This problem was not, of course, unique to antebellum America. The truth is that men from time immemorial and forever, men have struggled to live according to their principles. It is an all-too-common truism of the pragmatist mentality to assert that a particular principle might be true in theory cannot be reduced to practice.
This kind of anti-principle attitude was the great problem confronted by the proponents of America’s laissez-faire Constitution. As William Leggett put it in an 1837 editorial for the Plaindealer, “The principle of man’s natural and unalienable equality of rights is admitted in the abstract, but is widely departed from in practice.” Thus, it was absolutely necessary for the true proponents of a free society to unite theory and practice and to live out their principles in practice. In an editorial on “Theory and Practice,” Leggett announced the great challenge of his time: “Whatever is true in theory it is our duty to reduce to practice; for the great end of human effort is the accomplishment of truth.”
Not surprisingly, it turns out that it’s not enough to have the right theory. The real challenge is to be true to one’s moral principles in practice.
Those Americans who supported the founders’ Constitution throughout the nineteenth century understood the need for integrity and consistency in politics. They took seriously the need to integrate theory and practice. The founders’ true nineteenth-century heirs were principled proponents of the need to be principled, which meant that a “wise, prudent, and virtuous people” must, “in order to continue free,” according to Stephen Simpson, “never lose sight of principle.”
The principle that antebellum Americans took most seriously was, in theory at least, the idea that the sole purpose of government in a free society is to protect the equal rights of individuals. Full stop. Beyond that, it shall not go.
So, what does the protection of individual rights and the idea of self-government mean in practice? How does it cash out politically?
According to Gilbert Vale, it means “these principles lead generally to a negative, rather than to a positive” view of legislation, which in turn means that laws should “be prohibitory of individuals invading the natural rights of others” and such laws would “impose penalties on such violations.” Vale characterized positive law as that form of legislation that is tantamount to what he called “club law,” which in effect defines justice and the rule of the stronger.
The great problem of politics was, is, and always will be the inherent tendency of some human beings to seek power, either for power’s sake and the pleasure derived by some for commanding other people how to live or to acquire wealth, status, and influence.
In the American context, President Andrew Jackson warned his fellow Americans in his “Farewell Address” that there were men who seek the power to rule over fidelity to the Constitution. Jackson’s final words to the American people came in the form of a warning and a prophecy. The Constitution’s “legitimate authority is abundantly sufficient for all the purposes for which it was created; and its powers being expressly enumerated, there can be no justification for claiming anything beyond them.” Jackson then issued this warning to his countrymen:
Every attempt to exercise power beyond these limits should be promptly and firmly opposed. For one evil example will lead to other measures still more mischievous; and if the principle of constructive powers, or supposed advantages, or temporary circumstances, shall ever be permitted to justify the assumption of a power not given by the Constitution, the General Government will before long absorb all the powers of legislation, and you will have, in effect, but one consolidated government.

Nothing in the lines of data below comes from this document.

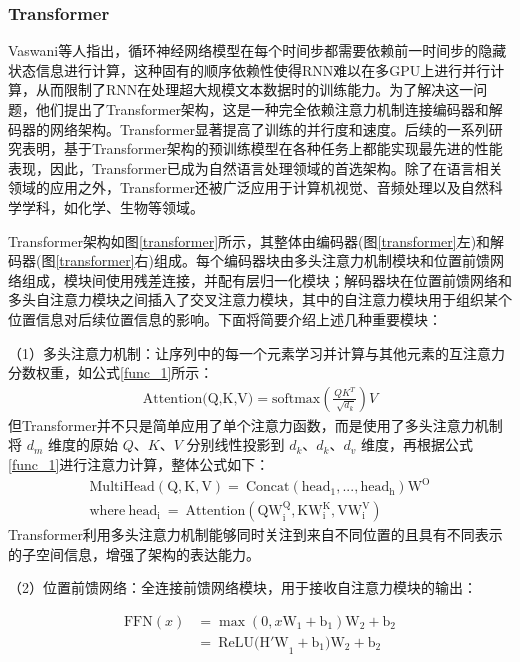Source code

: \documentclass[UTF8,a4paper,12pt]{ctexart}
\numberwithin{equation}{section}
\begin{document}
\subsubsection{Transformer}
Vaswani\cite{ref14}等人指出，循环神经网络模型\cite{ref14.5}在每个时间步都需要依赖前一时间步的隐藏状态信息进行计算，这种固有的顺序依赖性使得RNN难以在多GPU上进行并行计算，从而限制了RNN在处理超大规模文本数据时的训练能力。为了解决这一问题，他们提出了Transformer架构，这是一种完全依赖注意力机制连接编码器和解码器的网络架构。Transformer显著提高了训练的并行度和速度。后续的一系列研究表明，基于Transformer架构的预训练模型在各种任务上都能实现最先进的性能表现，因此，Transformer已成为自然语言处理领域的首选架构。除了在语言相关领域的应用之外，Transformer还被广泛应用于计算机视觉、音频处理以及自然科学学科，如化学、生物等领域。\par
Transformer\cite{ref14.7}架构如图\ref{transformer}所示，其整体由编码器(图\ref{transformer}左)和解码器(图\ref{transformer}右)组成。每个编码器块由多头注意力机制模块和位置前馈网络组成，模块间使用残差连接，并配有层归一化模块；解码器块在位置前馈网络和多头自注意力模块之间插入了交叉注意力模块，其中的自注意力模块用于组织某个位置信息对后续位置信息的影响。下面将简要介绍上述几种重要模块：\par
（1）多头注意力机制：让序列中的每一个元素学习并计算与其他元素的互注意力分数权重，如公式\ref{func_1}所示：
\begin{eqnarray}
	\text{Attention(Q,K,V)} =  \text{softmax}(\frac{QK^T}{\sqrt[]{d_k}})V
	\label{func_1}
\end{eqnarray}
但Transformer并不只是简单应用了单个注意力函数，而是使用了多头注意力机制将 \(d_m\) 维度的原始 \(Q\)、\(K\)、\(V\) 分别线性投影到 \(d_k\)、\(d_k\)、\(d_v\) 维度，再根据公式\ref{func_1}进行注意力计算，整体公式如下：
\begin{eqnarray}
	\mathrm{MultiHead(Q,K,V)=~Concat(head_{1},...,head_{h})W^{O}} \\
	\mathrm{where~head_{i}~=~Attention(QW_{i}^{Q},KW_{i}^{K},VW_{i}^{V})}
	\label{func_2}
\end{eqnarray}
Transformer利用多头注意力机制能够同时关注到来自不同位置的且具有不同表示的子空间信息，增强了架构的表达能力。\par
（2）位置前馈网络：全连接前馈网络模块，用于接收自注意力模块的输出：\par
\begin{eqnarray}
	\mathrm{FFN}(x) & =\max(0,x\mathrm{W}_1+\mathrm{b}_1)\mathrm{W}_2+\mathrm{b}_2 \\
	& =\mathrm{~ReLU(H'W}_1+\mathrm{b}_1)\mathrm{W}_2+\mathrm{b}_2
	\label{func_3}
\end{eqnarray}
\end{document}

President Jackson, his successor Martin Van Buren, and their allies fought the designs of the political class to increase its power, influence, status, and wealth.
The history of government in America since the time of the founding was, according to William Leggett, a sordid tale demonstrating that “one of the great practical evils of our system arises from a superabundance of legislation,” which Leggett estimated to “amount to some thousands annually.” Leggett charged both federal and state legislatures with “regularly and systematically . . . frittering way, under a thousand pretenses, the whole fabric of the reserved rights of the people.” Leggett estimated that “[n]ine tenths” of all legislation passed in the United States in any given year has “consisted of infringements of that great principle of equal rights.” The special “vocation” of American legislators, he added, “has consisted not in making general, but special laws: not in legislating for the whole, but for a small part; not in preserving unimpaired the rights of the people, but in bartering them away to corporations.” By “special” laws, Leggett meant laws that discriminate for or against particular individuals or classes of people.
The Jacksonians battled the political entrepreneurs of their time who sought to “embrace a thousand objects which should be left,” according to William Leggett in an editorial on “The Morals of Politics,” “to the regulation of social morals and unrestrained competition, one man with another, without political assistance or check.” This kind of “special legislation,” he noted, “degrades politics into a mere scramble for rewards obtained by a violation of the equal rights of the people.” And in an editorial on “The Legislation of Congress,” Leggett further noted that the “present system of our legislation seems founded on the total incapacity of mankind to take care of themselves or to exist without legislative enactment.”
The solution to the problem was easy in theory, but unfortunately difficult in practice. The answer was, according to the Evening Post, to “confine government within the narrowest limits of necessary duties” and to disconnect the State from all functions that do not serve its purpose (i.e., the protection of equal rights).
What this meant in practice, first and foremost, is that the end or purpose of government is not to serve the so-called “public good,” which is an open-ended, undefinable, subjective, floating, fill-in-the-blank abstraction. The founding generation’s leading intellectual and political progeny understood that “there is no more effectual instrument of depriving” the American people of their equal rights “than a legislative body, which is permitted to do anything it pleases under the broad mantle of THE PUBLIC GOOD.”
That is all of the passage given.